PECHINO (19 luglio) - Il porto di Dalian, nel nordest della Cina, è stato chiuso mentre le autorità cercano di contenere una macchia di petrolio che si è prodotta dopo l'esplosione di due oleodotti, venerdì scorso. Secondo l'agenzia Nuova Cina, la macchia si estende per «almeno 50 chilometri quadrati».
La PetroChina, una grande compagnia petrolifera cinese che gestisce due raffinerie nel porto di Dalian ha preparato un piano di emergenza nel caso che lo scalo resti chiuso per una settimana. «Speriamo che sia possibile riaprire il porto al più presto», ha dichiarato un portavoce della compagnia. La produzione delle due raffinerie, ha aggiunto, è stata tagliata di «molte migliaia di tonnellate».

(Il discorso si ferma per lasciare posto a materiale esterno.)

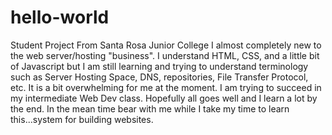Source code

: # hello-world
Student Project From Santa Rosa Junior College
I almost completely new to the web server/hosting "business". I understand HTML, CSS, and a little bit of Javascript but I am still learning and trying to understand terminology such as Server Hosting Space, DNS, repositories, File Transfer Protocol, etc. It is a bit overwhelming for me at the moment. I am trying to succeed in my intermediate Web Dev class. Hopefully all goes well and I learn a lot by the end. In the mean time bear with me while I take my time to learn this...system for building websites.
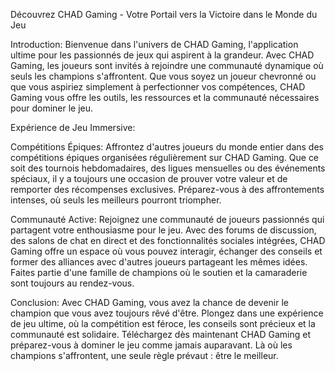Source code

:  Découvrez CHAD Gaming - Votre Portail vers la Victoire dans le Monde du Jeu

Introduction:
Bienvenue dans l'univers de CHAD Gaming, l'application ultime pour les passionnés de jeux qui aspirent à la grandeur. Avec CHAD Gaming, les joueurs sont invités à rejoindre une communauté dynamique où seuls les champions s'affrontent. Que vous soyez un joueur chevronné ou que vous aspiriez simplement à perfectionner vos compétences, CHAD Gaming vous offre les outils, les ressources et la communauté nécessaires pour dominer le jeu.

Expérience de Jeu Immersive:

Compétitions Épiques:
Affrontez d'autres joueurs du monde entier dans des compétitions épiques organisées régulièrement sur CHAD Gaming. Que ce soit des tournois hebdomadaires, des ligues mensuelles ou des événements spéciaux, il y a toujours une occasion de prouver votre valeur et de remporter des récompenses exclusives. Préparez-vous à des affrontements intenses, où seuls les meilleurs pourront triompher.

Communauté Active:
Rejoignez une communauté de joueurs passionnés qui partagent votre enthousiasme pour le jeu. Avec des forums de discussion, des salons de chat en direct et des fonctionnalités sociales intégrées, CHAD Gaming offre un espace où vous pouvez interagir, échanger des conseils et former des alliances avec d'autres joueurs partageant les mêmes idées. Faites partie d'une famille de champions où le soutien et la camaraderie sont toujours au rendez-vous.

Conclusion:
Avec CHAD Gaming, vous avez la chance de devenir le champion que vous avez toujours rêvé d'être. Plongez dans une expérience de jeu ultime, où la compétition est féroce, les conseils sont précieux et la communauté est solidaire. Téléchargez dès maintenant CHAD Gaming et préparez-vous à dominer le jeu comme jamais auparavant. Là où les champions s'affrontent, une seule règle prévaut : être le meilleur.
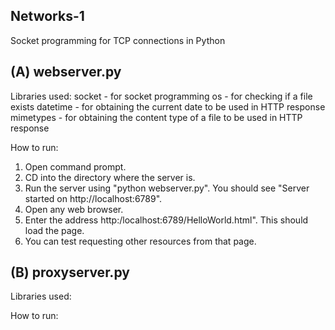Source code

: ## Networks-1
Socket programming for TCP connections in Python

## (A) webserver.py
Libraries used:
socket - for socket programming
os - for checking if a file exists
datetime - for obtaining the current date to be used in HTTP response
mimetypes - for obtaining the content type of a file to be used in HTTP response 

How to run:
1. Open command prompt.
2. CD into the directory where the server is.
3. Run the server using "python webserver.py". You should see "Server started on http://localhost:6789".
4. Open any web browser.
5. Enter the address http:/localhost:6789/HelloWorld.html". This should load the page.
6. You can test requesting other resources from that page.

## (B) proxyserver.py
Libraries used:

How to run: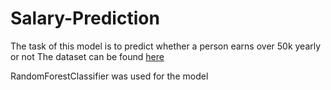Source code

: # Salary-Prediction
The task of this model is to predict whether a person earns over 50k yearly or not
The dataset can be found [here](https://archive.ics.uci.edu/ml/datasets/Census+Income)

RandomForestClassifier was used for the model 
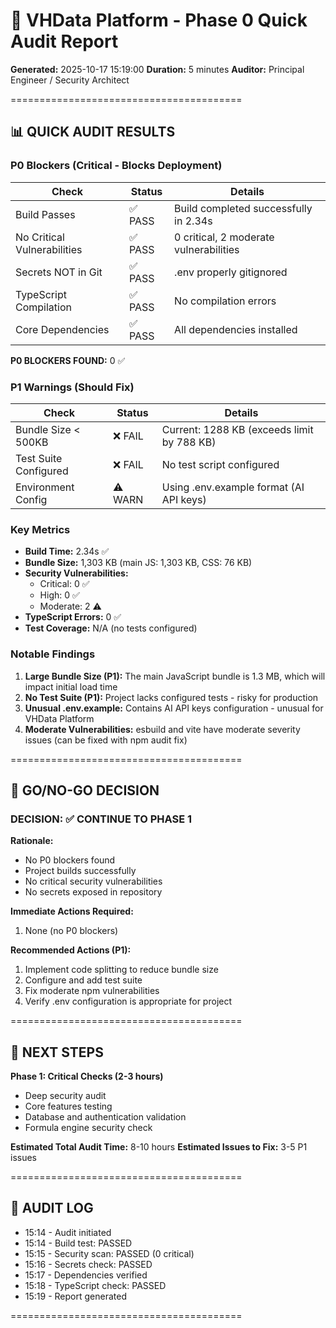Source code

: # 🚀 VHData Platform - Phase 0 Quick Audit Report

**Generated:** 2025-10-17 15:19:00
**Duration:** 5 minutes
**Auditor:** Principal Engineer / Security Architect

========================================

## 📊 QUICK AUDIT RESULTS

### P0 Blockers (Critical - Blocks Deployment)

| Check | Status | Details |
|-------|--------|---------|
| Build Passes | ✅ PASS | Build completed successfully in 2.34s |
| No Critical Vulnerabilities | ✅ PASS | 0 critical, 2 moderate vulnerabilities |
| Secrets NOT in Git | ✅ PASS | .env properly gitignored |
| TypeScript Compilation | ✅ PASS | No compilation errors |
| Core Dependencies | ✅ PASS | All dependencies installed |

**P0 BLOCKERS FOUND:** 0 ✅

### P1 Warnings (Should Fix)

| Check | Status | Details |
|-------|--------|---------|
| Bundle Size < 500KB | ❌ FAIL | Current: 1288 KB (exceeds limit by 788 KB) |
| Test Suite Configured | ❌ FAIL | No test script configured |
| Environment Config | ⚠️ WARN | Using .env.example format (AI API keys) |

### Key Metrics

- **Build Time:** 2.34s ✅
- **Bundle Size:** 1,303 KB (main JS: 1,303 KB, CSS: 76 KB)
- **Security Vulnerabilities:**
  - Critical: 0 ✅
  - High: 0 ✅
  - Moderate: 2 ⚠️
- **TypeScript Errors:** 0 ✅
- **Test Coverage:** N/A (no tests configured)

### Notable Findings

1. **Large Bundle Size (P1):** The main JavaScript bundle is 1.3 MB, which will impact initial load time
2. **No Test Suite (P1):** Project lacks configured tests - risky for production
3. **Unusual .env.example:** Contains AI API keys configuration - unusual for VHData Platform
4. **Moderate Vulnerabilities:** esbuild and vite have moderate severity issues (can be fixed with npm audit fix)

========================================

## 🎯 GO/NO-GO DECISION

### **DECISION: ✅ CONTINUE TO PHASE 1**

**Rationale:**
- No P0 blockers found
- Project builds successfully
- No critical security vulnerabilities
- No secrets exposed in repository

**Immediate Actions Required:**
1. None (no P0 blockers)

**Recommended Actions (P1):**
1. Implement code splitting to reduce bundle size
2. Configure and add test suite
3. Fix moderate npm vulnerabilities
4. Verify .env configuration is appropriate for project

========================================

## 📅 NEXT STEPS

**Phase 1: Critical Checks (2-3 hours)**
- Deep security audit
- Core features testing
- Database and authentication validation
- Formula engine security check

**Estimated Total Audit Time:** 8-10 hours
**Estimated Issues to Fix:** 3-5 P1 issues

========================================

## 📝 AUDIT LOG

- 15:14 - Audit initiated
- 15:14 - Build test: PASSED
- 15:15 - Security scan: PASSED (0 critical)
- 15:16 - Secrets check: PASSED
- 15:17 - Dependencies verified
- 15:18 - TypeScript check: PASSED
- 15:19 - Report generated

========================================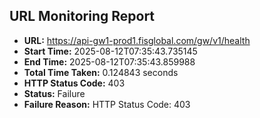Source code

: ## URL Monitoring Report

- **URL:** https://api-gw1-prod1.fisglobal.com/gw/v1/health
- **Start Time:** 2025-08-12T07:35:43.735145
- **End Time:** 2025-08-12T07:35:43.859988
- **Total Time Taken:** 0.124843 seconds
- **HTTP Status Code:** 403
- **Status:** Failure
- **Failure Reason:** HTTP Status Code: 403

Non ci sono state vittime mentre i danni agli impianti del porto «devono ancora essere determinati», secondo funzionari del governo locale citati da Nuova Cina. L'agenzia aggiunge che 500 pescherecci sui quali sono stati montati degli «skimmers» (apparecchiature per separare l'acqua dal petrolio) e che trasportano grandi quantità di solvente vengono impiegati nel tentativo di ripulire le acque del porto.
Un portavoce del governo ha sostenuto che «i pescherecci sono piccoli e facili da manovrare e possono ripulire rapidamente la macchia». Il petrolio si è riversato nel porto di Xingang dopo la due esplosioni, le cui cause non sono ancora state accertate.
Centinaia di pompieri hanno impiegato nel fine settimana scorso 15 ore per spegnere l'incendio provocato dalle esplosioni. Il vicedirettore dell'Ufficio per il mare e la pesca del governo di Dalian Luan Yuxuan ha dichiarato che finora sono state eliminate 280 tonnellate di petrolio ma ha aggiunto che ancora non si conosce la quantità di petrolio disperso nel mare.
Secondo l'esperto del settore petrolifero David Johnson il costo delle operazioni di ripulitura non dovrebbe superare i 50 milioni di dollari. «Non dovrebbe essere un costo eccessivo, si tratterà di decine e non di centinaia di dollari». «Il problema - ha aggiunto - è di chi era il petrolio e se era assicurato. La domanda ora è "Chi è responsabile?" Come nel caso della Bp (nel Golfo del Messico), di chi è la colpa?».